Assignment: When you reach the records below, output every one exactly as written but leave out any pictures.

━━ Available data

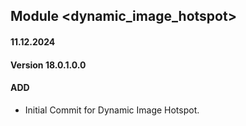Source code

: ## Module <dynamic_image_hotspot>

#### 11.12.2024
#### Version 18.0.1.0.0
#### ADD
- Initial Commit for Dynamic Image Hotspot.
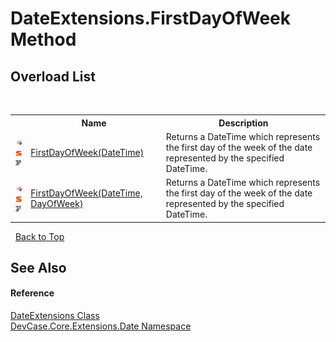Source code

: # DateExtensions.FirstDayOfWeek Method 
 


## Overload List
&nbsp;<table><tr><th></th><th>Name</th><th>Description</th></tr><tr><td>![Public method](media/pubmethod.gif "Public method")![Static member](media/static.gif "Static member")![Code example](media/CodeExample.png "Code example")</td><td><a href="M_DevCase_Core_Extensions_Date_DateExtensions_FirstDayOfWeek">FirstDayOfWeek(DateTime)</a></td><td>
Returns a DateTime which represents the first day of the week of the date represented by the specified DateTime.</td></tr><tr><td>![Public method](media/pubmethod.gif "Public method")![Static member](media/static.gif "Static member")![Code example](media/CodeExample.png "Code example")</td><td><a href="M_DevCase_Core_Extensions_Date_DateExtensions_FirstDayOfWeek_1">FirstDayOfWeek(DateTime, DayOfWeek)</a></td><td>
Returns a DateTime which represents the first day of the week of the date represented by the specified DateTime.</td></tr></table>&nbsp;
<a href="#dateextensions.firstdayofweek-method">Back to Top</a>

## See Also


#### Reference
<a href="T_DevCase_Core_Extensions_Date_DateExtensions">DateExtensions Class</a><br /><a href="N_DevCase_Core_Extensions_Date">DevCase.Core.Extensions.Date Namespace</a><br />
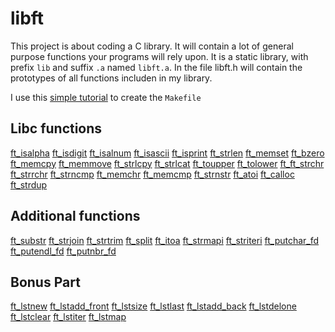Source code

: # libft

This project is about coding a C library.
It will contain a lot of general purpose functions your programs will rely upon.
It is a static library,  with prefix `lib` and suffix `.a` named `libft.a`. In the file libft.h will contain the prototypes of all functions includen in my library.

I use this [simple tutorial](https://makori-mildred.medium.com/how-to-create-static-library-in-c-and-how-to-use-it-b8b3e1fde999) to create the `Makefile`


## Libc functions
[ft_isalpha]()
[ft_isdigit]()
[ft_isalnum]()
[ft_isascii]()
[ft_isprint]()
[ft_strlen]()
[ft_memset]()
[ft_bzero]()
[ft_memcpy]()
[ft_memmove]()
[ft_strlcpy]()
[ft_strlcat]()
[ft_toupper]()
[ft_tolower]()
[ft_ft_strchr]()
[ft_strrchr]()
[ft_strncmp]()
[ft_memchr]()
[ft_memcmp]()
[ft_strnstr]()
[ft_atoi]()
[ft_calloc]()
[ft_strdup]()

## Additional functions
[ft_substr]()
[ft_strjoin]()
[ft_strtrim]()
[ft_split]()
[ft_itoa]()
[ft_strmapi]()
[ft_striteri]()
[ft_putchar_fd]()
[ft_putendl_fd]()
[ft_putnbr_fd]()

##   Bonus Part
[ft_lstnew]()
[ft_lstadd_front]()
[ft_lstsize]()
[ft_lstlast]()
[ft_lstadd_back]()
[ft_lstdelone]()
[ft_lstclear]()
[ft_lstiter]()
[ft_lstmap]()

━━━━

Solution to this problem:
Source code

: ## Module <dynamic_image_hotspot>

#### 11.12.2024
#### Version 18.0.1.0.0
#### ADD
- Initial Commit for Dynamic Image Hotspot.
Source code

: # DateExtensions.FirstDayOfWeek Method 
 


## Overload List
&nbsp;<table><tr><th></th><th>Name</th><th>Description</th></tr><tr><td>![Public method](media/pubmethod.gif "Public method")![Static member](media/static.gif "Static member")![Code example](media/CodeExample.png "Code example")</td><td><a href="M_DevCase_Core_Extensions_Date_DateExtensions_FirstDayOfWeek">FirstDayOfWeek(DateTime)</a></td><td>
Returns a DateTime which represents the first day of the week of the date represented by the specified DateTime.</td></tr><tr><td>![Public method](media/pubmethod.gif "Public method")![Static member](media/static.gif "Static member")![Code example](media/CodeExample.png "Code example")</td><td><a href="M_DevCase_Core_Extensions_Date_DateExtensions_FirstDayOfWeek_1">FirstDayOfWeek(DateTime, DayOfWeek)</a></td><td>
Returns a DateTime which represents the first day of the week of the date represented by the specified DateTime.</td></tr></table>&nbsp;
<a href="#dateextensions.firstdayofweek-method">Back to Top</a>

## See Also


#### Reference
<a href="T_DevCase_Core_Extensions_Date_DateExtensions">DateExtensions Class</a><br /><a href="N_DevCase_Core_Extensions_Date">DevCase.Core.Extensions.Date Namespace</a><br />
Source code

: # libft

This project is about coding a C library.
It will contain a lot of general purpose functions your programs will rely upon.
It is a static library,  with prefix `lib` and suffix `.a` named `libft.a`. In the file libft.h will contain the prototypes of all functions includen in my library.

I use this [simple tutorial](https://makori-mildred.medium.com/how-to-create-static-library-in-c-and-how-to-use-it-b8b3e1fde999) to create the `Makefile`


## Libc functions
[ft_isalpha]()
[ft_isdigit]()
[ft_isalnum]()
[ft_isascii]()
[ft_isprint]()
[ft_strlen]()
[ft_memset]()
[ft_bzero]()
[ft_memcpy]()
[ft_memmove]()
[ft_strlcpy]()
[ft_strlcat]()
[ft_toupper]()
[ft_tolower]()
[ft_ft_strchr]()
[ft_strrchr]()
[ft_strncmp]()
[ft_memchr]()
[ft_memcmp]()
[ft_strnstr]()
[ft_atoi]()
[ft_calloc]()
[ft_strdup]()

## Additional functions
[ft_substr]()
[ft_strjoin]()
[ft_strtrim]()
[ft_split]()
[ft_itoa]()
[ft_strmapi]()
[ft_striteri]()
[ft_putchar_fd]()
[ft_putendl_fd]()
[ft_putnbr_fd]()

##   Bonus Part
[ft_lstnew]()
[ft_lstadd_front]()
[ft_lstsize]()
[ft_lstlast]()
[ft_lstadd_back]()
[ft_lstdelone]()
[ft_lstclear]()
[ft_lstiter]()
[ft_lstmap]()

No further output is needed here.